Segundo Nicaquela, a forma como os monumentos e locais históricos são apresentados tende a suavizar a violência do passado. “O discurso oficial e patrimonial eufemiza práticas cruéis e discriminatórias, transformando locais de sofrimento em simples pontos turísticos ou símbolos neutros, desprovidos do peso da dor colectiva”, sublinhou.

O investigador recordou que a Ilha de Moçambique, a chamada “Rampa da Escravidão”, as antigas feitorias, as plantações de sisal e algodão, bem como a Fortaleza e as linhas férreas coloniais, constituem marcas visíveis da escravatura no norte do país. No entanto, essas marcas raramente são interpretadas como espaços de memória crítica. “Ao serem descontextualizados, estes lugares deixam de contar a verdadeira história”, acrescentou.

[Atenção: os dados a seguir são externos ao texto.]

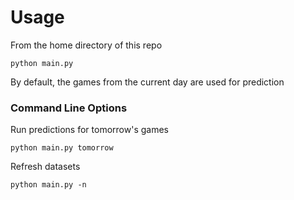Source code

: # Usage
From the home directory of this repo

```
python main.py 
```
By default, the games from the current day are used for prediction

### Command Line Options

Run predictions for tomorrow's games

```
python main.py tomorrow
```

Refresh datasets
```
python main.py -n
```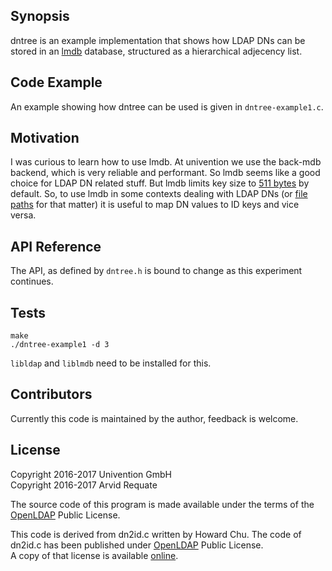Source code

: ## Synopsis

dntree is an example implementation that shows how LDAP DNs can be stored in an [lmdb](http://lmdb.tech/doc/) database, structured as a hierarchical adjecency list.

## Code Example

An example showing how dntree can be used is given in `dntree-example1.c`.

## Motivation

I was curious to learn how to use lmdb. At univention we use the back-mdb backend, which is very reliable and performant.
So lmdb seems like a good choice for LDAP DN related stuff. But lmdb limits key size to [511 bytes](http://lmdb.tech/doc//group__internal.html#gac929399f5d93cef85f874b9e9b1d09e0) by default. So, to use lmdb in some contexts dealing with LDAP DNs (or [file paths](https://bugzilla.redhat.com/show_bug.cgi?id=1086784#c5) for that matter) it is useful to map DN values to ID keys and vice versa.

## API Reference

The API, as defined by `dntree.h` is bound to change as this experiment continues.

## Tests

```
make
./dntree-example1 -d 3
```

`libldap` and `liblmdb` need to be installed for this.

## Contributors

Currently this code is maintained by the author, feedback is welcome.

## License

Copyright 2016-2017 Univention GmbH  
Copyright 2016-2017 Arvid Requate

The source code of this program is made available
under the terms of the [OpenLDAP](http://www.openldap.org/) Public License.

This code is derived from dn2id.c written by Howard Chu.
The code of dn2id.c has been published under [OpenLDAP](http://www.openldap.org/) Public License.  
A copy of that license is available [online](http://www.OpenLDAP.org/license.html).
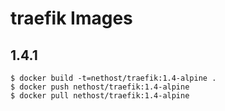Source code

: # traefik Images

## 1.4.1

```
$ docker build -t=nethost/traefik:1.4-alpine .
$ docker push nethost/traefik:1.4-alpine
$ docker pull nethost/traefik:1.4-alpine
```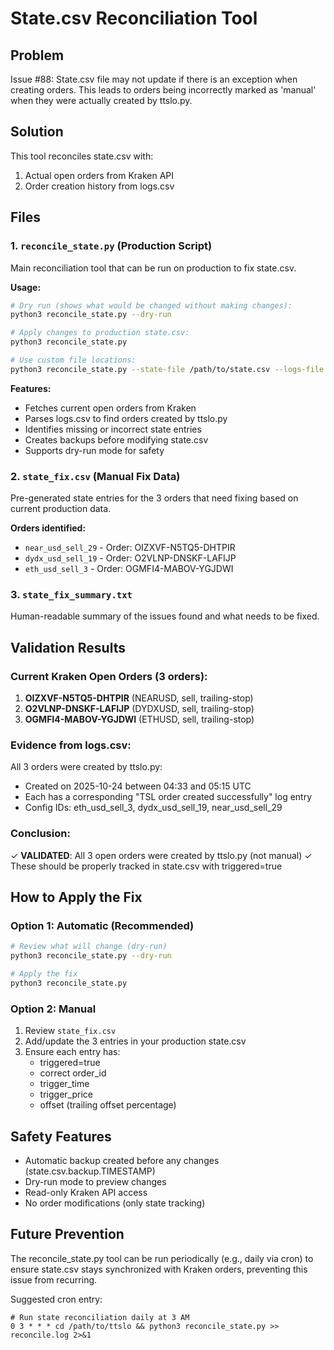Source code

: # State.csv Reconciliation Tool

## Problem
Issue #88: State.csv file may not update if there is an exception when creating orders. This leads to orders being incorrectly marked as 'manual' when they were actually created by ttslo.py.

## Solution
This tool reconciles state.csv with:
1. Actual open orders from Kraken API
2. Order creation history from logs.csv

## Files

### 1. `reconcile_state.py` (Production Script)
Main reconciliation tool that can be run on production to fix state.csv.

**Usage:**
```bash
# Dry run (shows what would be changed without making changes):
python3 reconcile_state.py --dry-run

# Apply changes to production state.csv:
python3 reconcile_state.py

# Use custom file locations:
python3 reconcile_state.py --state-file /path/to/state.csv --logs-file /path/to/logs.csv
```

**Features:**
- Fetches current open orders from Kraken
- Parses logs.csv to find orders created by ttslo.py
- Identifies missing or incorrect state entries
- Creates backups before modifying state.csv
- Supports dry-run mode for safety

### 2. `state_fix.csv` (Manual Fix Data)
Pre-generated state entries for the 3 orders that need fixing based on current production data.

**Orders identified:**
- `near_usd_sell_29` - Order: OIZXVF-N5TQ5-DHTPIR
- `dydx_usd_sell_19` - Order: O2VLNP-DNSKF-LAFIJP
- `eth_usd_sell_3` - Order: OGMFI4-MABOV-YGJDWI

### 3. `state_fix_summary.txt`
Human-readable summary of the issues found and what needs to be fixed.

## Validation Results

### Current Kraken Open Orders (3 orders):
1. **OIZXVF-N5TQ5-DHTPIR** (NEARUSD, sell, trailing-stop)
2. **O2VLNP-DNSKF-LAFIJP** (DYDXUSD, sell, trailing-stop)
3. **OGMFI4-MABOV-YGJDWI** (ETHUSD, sell, trailing-stop)

### Evidence from logs.csv:
All 3 orders were created by ttslo.py:
- Created on 2025-10-24 between 04:33 and 05:15 UTC
- Each has a corresponding "TSL order created successfully" log entry
- Config IDs: eth_usd_sell_3, dydx_usd_sell_19, near_usd_sell_29

### Conclusion:
✓ **VALIDATED**: All 3 open orders were created by ttslo.py (not manual)
✓ These should be properly tracked in state.csv with triggered=true

## How to Apply the Fix

### Option 1: Automatic (Recommended)
```bash
# Review what will change (dry-run)
python3 reconcile_state.py --dry-run

# Apply the fix
python3 reconcile_state.py
```

### Option 2: Manual
1. Review `state_fix.csv`
2. Add/update the 3 entries in your production state.csv
3. Ensure each entry has:
   - triggered=true
   - correct order_id
   - trigger_time
   - trigger_price
   - offset (trailing offset percentage)

## Safety Features
- Automatic backup created before any changes (state.csv.backup.TIMESTAMP)
- Dry-run mode to preview changes
- Read-only Kraken API access
- No order modifications (only state tracking)

## Future Prevention
The reconcile_state.py tool can be run periodically (e.g., daily via cron) to ensure state.csv stays synchronized with Kraken orders, preventing this issue from recurring.

Suggested cron entry:
```cron
# Run state reconciliation daily at 3 AM
0 3 * * * cd /path/to/ttslo && python3 reconcile_state.py >> reconcile.log 2>&1
```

A sua investigação baseou-se em relatos orais de residentes com idades entre 18 e 85 anos, que trouxeram à tona sentimentos de indignação, tristeza e revolta. Muitos afirmaram que a escravatura não é apenas uma página distante do passado, mas um fenómeno que atravessou gerações, afectando profundamente a identidade local. “A memória persiste, mas o modo como é ensinada e preservada não faz justiça à dor vivida”, resumiu o académico.

Para Nicaquela, a descolonização do conhecimento não pode restringir-se à academia, devendo ser um projecto amplo e participativo. Envolve, segundo explicou, a colaboração de pedagogos, historiadores, geógrafos, artistas e líderes comunitários na reconstrução da narrativa histórica. “É nas vozes locais, nos testemunhos de quem viveu e herdou estas experiências, que se encontra a chave para ressignificar a nossa memória colectiva”, defendeu.

O académico propôs que meios de comunicação, escolas e universidades assumam um papel central nesse processo. Defendeu a introdução de rubricas especiais em rádio, televisão e imprensa escrita, bem como a inclusão de conteúdos críticos nos currículos escolares. “Trata-se de transformar a memória num instrumento de aprendizagem e dignidade histórica, em vez de um registo frio e distante”, reforçou.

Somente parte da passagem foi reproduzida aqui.